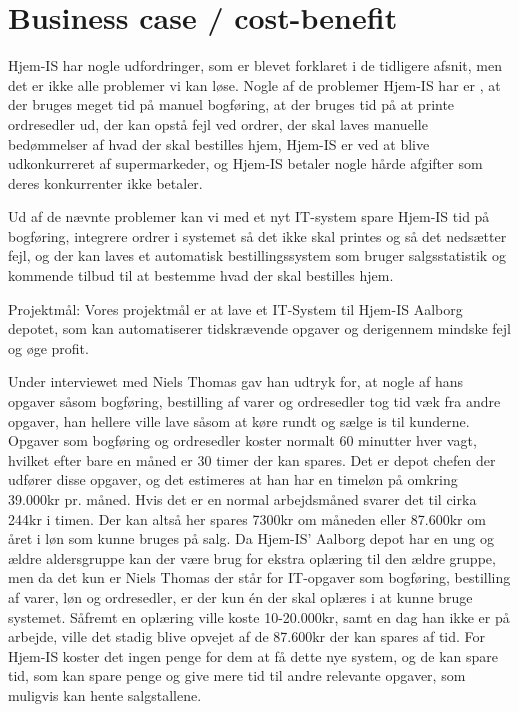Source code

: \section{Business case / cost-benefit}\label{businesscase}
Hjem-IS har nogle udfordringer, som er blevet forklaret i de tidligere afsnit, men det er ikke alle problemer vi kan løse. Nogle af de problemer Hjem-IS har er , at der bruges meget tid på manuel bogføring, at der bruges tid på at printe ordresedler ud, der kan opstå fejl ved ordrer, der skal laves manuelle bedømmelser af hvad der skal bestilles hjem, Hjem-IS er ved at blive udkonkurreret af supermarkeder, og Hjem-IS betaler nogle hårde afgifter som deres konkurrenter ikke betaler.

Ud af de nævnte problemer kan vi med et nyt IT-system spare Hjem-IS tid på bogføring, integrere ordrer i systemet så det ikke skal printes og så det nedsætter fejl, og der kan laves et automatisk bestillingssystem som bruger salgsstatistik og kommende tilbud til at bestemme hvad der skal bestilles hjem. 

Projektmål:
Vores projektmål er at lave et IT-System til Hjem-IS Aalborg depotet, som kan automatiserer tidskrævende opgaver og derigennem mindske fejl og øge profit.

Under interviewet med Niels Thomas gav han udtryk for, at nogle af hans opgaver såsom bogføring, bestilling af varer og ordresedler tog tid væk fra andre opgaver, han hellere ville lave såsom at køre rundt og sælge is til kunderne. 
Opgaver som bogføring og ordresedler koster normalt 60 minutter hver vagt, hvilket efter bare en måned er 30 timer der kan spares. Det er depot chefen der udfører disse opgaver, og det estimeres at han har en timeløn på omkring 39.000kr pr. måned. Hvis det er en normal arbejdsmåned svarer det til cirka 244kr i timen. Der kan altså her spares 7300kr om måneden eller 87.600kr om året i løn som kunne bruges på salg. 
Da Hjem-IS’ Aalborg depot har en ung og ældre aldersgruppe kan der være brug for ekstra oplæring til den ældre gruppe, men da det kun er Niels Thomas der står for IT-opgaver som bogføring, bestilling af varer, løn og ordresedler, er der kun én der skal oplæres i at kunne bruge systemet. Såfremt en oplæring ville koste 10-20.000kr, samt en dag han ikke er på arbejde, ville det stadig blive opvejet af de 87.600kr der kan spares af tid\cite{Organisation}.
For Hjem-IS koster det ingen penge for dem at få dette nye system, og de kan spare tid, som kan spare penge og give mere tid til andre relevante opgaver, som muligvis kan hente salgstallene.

○ ○ ○ ○

Every line of the data above is to be repeated exactly; the images are to be left out.

Source code

: \section{Business case / cost-benefit}\label{businesscase}
Hjem-IS har nogle udfordringer, som er blevet forklaret i de tidligere afsnit, men det er ikke alle problemer vi kan løse. Nogle af de problemer Hjem-IS har er , at der bruges meget tid på manuel bogføring, at der bruges tid på at printe ordresedler ud, der kan opstå fejl ved ordrer, der skal laves manuelle bedømmelser af hvad der skal bestilles hjem, Hjem-IS er ved at blive udkonkurreret af supermarkeder, og Hjem-IS betaler nogle hårde afgifter som deres konkurrenter ikke betaler.

Ud af de nævnte problemer kan vi med et nyt IT-system spare Hjem-IS tid på bogføring, integrere ordrer i systemet så det ikke skal printes og så det nedsætter fejl, og der kan laves et automatisk bestillingssystem som bruger salgsstatistik og kommende tilbud til at bestemme hvad der skal bestilles hjem. 

Projektmål:
Vores projektmål er at lave et IT-System til Hjem-IS Aalborg depotet, som kan automatiserer tidskrævende opgaver og derigennem mindske fejl og øge profit.

Under interviewet med Niels Thomas gav han udtryk for, at nogle af hans opgaver såsom bogføring, bestilling af varer og ordresedler tog tid væk fra andre opgaver, han hellere ville lave såsom at køre rundt og sælge is til kunderne. 
Opgaver som bogføring og ordresedler koster normalt 60 minutter hver vagt, hvilket efter bare en måned er 30 timer der kan spares. Det er depot chefen der udfører disse opgaver, og det estimeres at han har en timeløn på omkring 39.000kr pr. måned. Hvis det er en normal arbejdsmåned svarer det til cirka 244kr i timen. Der kan altså her spares 7300kr om måneden eller 87.600kr om året i løn som kunne bruges på salg. 
Da Hjem-IS’ Aalborg depot har en ung og ældre aldersgruppe kan der være brug for ekstra oplæring til den ældre gruppe, men da det kun er Niels Thomas der står for IT-opgaver som bogføring, bestilling af varer, løn og ordresedler, er der kun én der skal oplæres i at kunne bruge systemet. Såfremt en oplæring ville koste 10-20.000kr, samt en dag han ikke er på arbejde, ville det stadig blive opvejet af de 87.600kr der kan spares af tid\cite{Organisation}.
For Hjem-IS koster det ingen penge for dem at få dette nye system, og de kan spare tid, som kan spare penge og give mere tid til andre relevante opgaver, som muligvis kan hente salgstallene.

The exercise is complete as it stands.